Of ancestry, antiques and art
George Gardner held his first auction in London, Ontario in 1922. One of his early sales was selling horses for the City of London when they switched from horse-drawn to gas-powered trucks. Some of his major sales include Tecumseh House, at one time the largest hotel in the British Commonwealth and the contents of many of London's finest homes.
George Gardner on the auction block, London, 1940
Shortly after serving in the Royal Canadian Air Force in World War II, George’s son, Jason, became his partner in the business. When George Gardner passed away unexpectedly in 1952, Jason carried on as an auctioneer and appraiser. He purchased his first permanent auction house at 2 Langarth Street West, London in 1960. He sold for Fyfe's of Edinburgh throughout Canada and made international headlines including Time Magazine when he was hired by a Toronto syndicate to auction antiques from Castro's Cuba in the mid 1960's.
Throughout the decade Jason held regular estate sales but also auctioned real estate, cars, factories, bankruptcies and even the contents of London's old city hall. In 1971 Jason purchased 186 York Street having outgrown the Langarth Street location, an historic building in the heart of downtown London directly across from the Via Rail Station. Grant Gardner, Jason's son, joined in 1975 and changed the direction of the business from a general auction company to one specializing in fine art and estate chattels. In 1999 the building at 407 Hamilton Road was purchased to host weekly Tuesday general estate auctions. These auctions quickly became a regular attraction for dealers, collectors and the general public from throughout Southwestern Ontario
Grant Gardner with Captain James Wallis album
(Photo courtesy of the London Free Press, 2011)

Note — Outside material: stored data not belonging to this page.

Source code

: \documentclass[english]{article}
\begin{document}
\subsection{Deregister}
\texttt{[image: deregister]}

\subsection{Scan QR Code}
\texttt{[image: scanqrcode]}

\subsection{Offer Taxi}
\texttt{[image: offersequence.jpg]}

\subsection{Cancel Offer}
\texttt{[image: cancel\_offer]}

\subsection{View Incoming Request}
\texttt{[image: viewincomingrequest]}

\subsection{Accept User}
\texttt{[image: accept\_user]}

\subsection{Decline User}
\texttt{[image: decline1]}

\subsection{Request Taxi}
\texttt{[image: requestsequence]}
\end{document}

Mark and James, Grant's sons, are the fourth generation in a family tradition. In 2002 the Gardner brothers both graduated from the renowned Reppert's School of Auctioneering located in Auburn, Indiana. James is director of online auctions handling specialized collections such as artwork (Canadian and International fine art, Asian, Inuit and First Nations), figurines and estate vehicles and Mark conducts the Tuesday evening live auctions which include everything from designer jewellery to antique furnishings. In 2005 Jason Gardner retired after a career of over 60 years as an auctioneer and appraiser. His extensive knowledge of antiques was often called upon and appreciated after his retirement.

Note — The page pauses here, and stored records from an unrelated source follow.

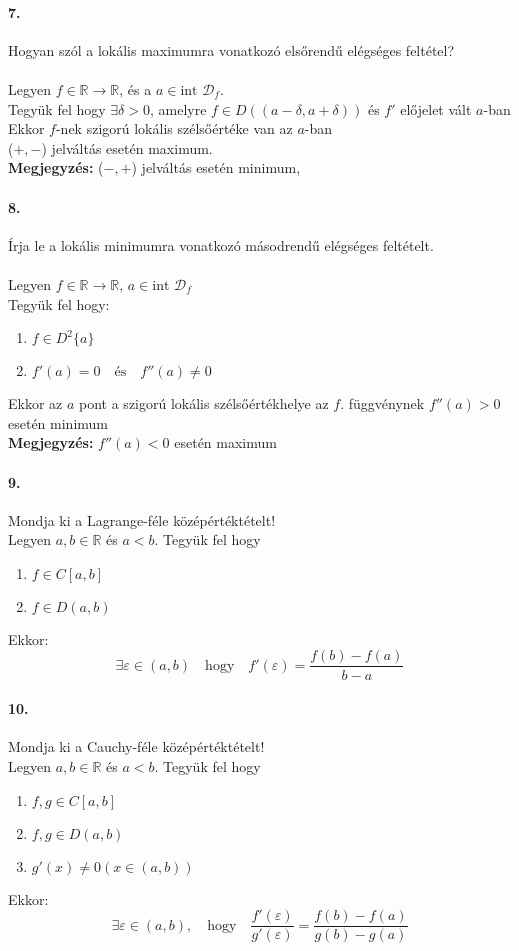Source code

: \documentclass[10pt,a4paper]{article}
\newcommand{\R}{\mathbb{R}}
\newcommand{\D}{\mathcal{D}}
\newcommand{\fR}{f\in\R\rightarrow\R}
\renewcommand{\>}{\rightarrow}
\begin{document}
\paragraph{7.}
Hogyan szól a lokális maximumra vonatkozó elsőrendű elégséges feltétel? \\\\
Legyen $\fR$, és a $a\in \text{int }\D_f$.\\
Tegyük fel hogy $\exists \delta >0$, amelyre $f\in D((a-\delta ,a+\delta )) $ és $f'$ előjelet vált $a$-ban \\
Ekkor $f$-nek szigorú lokális szélsőértéke van az $a$-ban \\
($+,-$) jelváltás esetén maximum. \\
\textbf{Megjegyzés:} ($-,+$) jelváltás esetén minimum,
\paragraph{8.}
Írja le a lokális minimumra vonatkozó másodrendű elégséges feltételt. \\\\
Legyen $f \in \R \rightarrow \R$, $a\in \text{int } \D_f$\\
Tegyük fel hogy:
\begin{enumerate}
\item $f\in D^2\{a\}$
\item $f'(a)=0 \quad \text{és} \quad f''(a)\neq 0$  
\end{enumerate}
Ekkor az $a$ pont a szigorú lokális szélsőértékhelye az $f$. függvénynek $f''(a)>0$ esetén minimum \\
\textbf{Megjegyzés:} $f''(a)<0 $ esetén maximum
\paragraph{9.}
Mondja ki a Lagrange-féle középértéktételt! \\
Legyen $a,b\in\R$ és $a<b$. Tegyük fel hogy 
\begin{enumerate}
\item $f\in C [a,b]$
\item $f\in D(a,b)$
\end{enumerate}
Ekkor:
\[
\exists \varepsilon \in (a,b) \quad \text{hogy} \quad f'(\varepsilon) = \frac{f(b)-f(a)}{b-a}
\]
\paragraph{10.}
Mondja ki a Cauchy-féle középértéktételt! \\
Legyen $a,b\in\R$ és $a<b$. Tegyük fel hogy 
\begin{enumerate}
\item $f,g\in C[a,b]$
\item $f,g\in D(a,b)$
\item $g'(x)\neq 0 (x\in (a,b))$
\end{enumerate}
Ekkor:
\[
\exists \varepsilon \in (a,b), \quad \text{hogy} \quad \frac{f'(\varepsilon)}{g'(\varepsilon)} = \frac{f(b)-f(a)}{g(b)-g(a)}
\]
\newpage
\end{document}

(Photo courtesy of Our London, 2015)
In 2014, recognizing that the auction industry was evolving more and more to online sales the York Street location was sold and a new integrated website and auction software suitable for mobile devices was introduced. All sales are now out of the Hamilton Road location including two dedicated online auction showrooms, the George Gardner and Jason Gardner galleries. Clients have reacted to the change with enthusiam, enjoying the free parking, loading area at rear of building, easy access to the 401 expressway, not having to visit two locations and everything on one level.

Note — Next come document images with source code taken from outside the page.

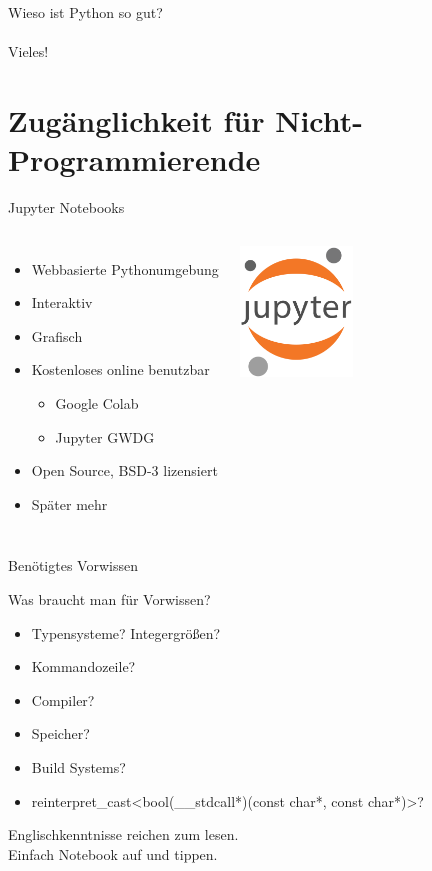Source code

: \documentclass{beamer}
\begin{document}
\begin{frame}
\begin{center}
{ \Huge Wieso ist Python so gut?}\\~\\
\pause
Vieles!
\end{center}
\end{frame}

\section{Zug\"anglichkeit f\"ur Nicht-Programmierende}

\begin{frame}{Jupyter Notebooks}
\begin{columns}[onlytextwidth,T]
\column{\dimexpr\linewidth-30mm-5mm}
\begin{itemize}
\item Webbasierte Pythonumgebung
\item Interaktiv
\item Grafisch
\item Kostenloses online benutzbar
\begin{itemize}
\item Google Colab
\item Jupyter GWDG
\end{itemize}
\item Open Source, BSD-3 lizensiert
\item Sp\"ater mehr
\end{itemize}
\column{30mm}
\includegraphics[width=30mm]{./assets/jupyter.png}
\end{columns}
\end{frame}

\begin{frame}{Ben\"otigtes Vorwissen}
\begin{center}
\LARGE Was braucht man f\"ur Vorwissen?
\end{center}
\pause
\begin{itemize}
\item Typensysteme? Integergr\"o\ss{}en?
\pause
\item Kommandozeile?
\pause
\item Compiler?
\pause
\item Speicher?
\pause
\item Build Systems?
\pause
\item reinterpret\_cast\textless bool(\_\_stdcall*)(const char*, const char*)\textgreater?
\pause
\end{itemize}
\begin{center}
\Large Englischkenntnisse reichen zum lesen.\\
Einfach Notebook auf und tippen.
\end{center}
\end{frame}
\end{document}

Now well into the 21st century, Gardner Galleries have conducted thousands of successful auctions including the contents of Castle Kilbride in Baden, Ontario, the Law Estate Collections of Toronto whose antiques realized one million dollars, a world record price of $184,000 for an 8.5 x 11in A.Y. Jackson oil in 2009, an Arthur Elsley painting which fetched $350,000, Florence Carlyle painting that brought a world record price of $115,000, Dow Canada Art Collection which broke several existing art sales records such as a York Wilson oil on canvas which sold for $11,500, Philip Goodwin oil for $75,000, Simon Willard clock for $64,000, a porcelain wine cooler for $23,000 and contents from the Guy Lombardo Museum. In October, 2011 Grant Gardner made headline news worldwide (including CNN, CBC and CTV) when a book, the Captain James Wallis album of hand-coloured engravings and watercolours was found in an estate residence clothes closet and sold for an outstanding 1.8 million dollars ($2,070,000 including premium). The strength of online auctions was shown in the spring of 2015 when a 1970 Jaguar E-Type 2+2 coupe from an Ontario estate sold for $110,880 attracting bids from across Canada, the United States, Europe and the Middle East.
Over 150 works of art sold every month by online auction
Gardner Galleries now conduct over 120 auctions per year with 50,000 lots sold annually and strive to give clients fast, efficient and quality service with proven results. Grant, Elizabeth, Mark, James and the entire staff are proud we are the oldest auction firm in Canada under continuous ownership and one of the select few family businesses to reach the fourth generation.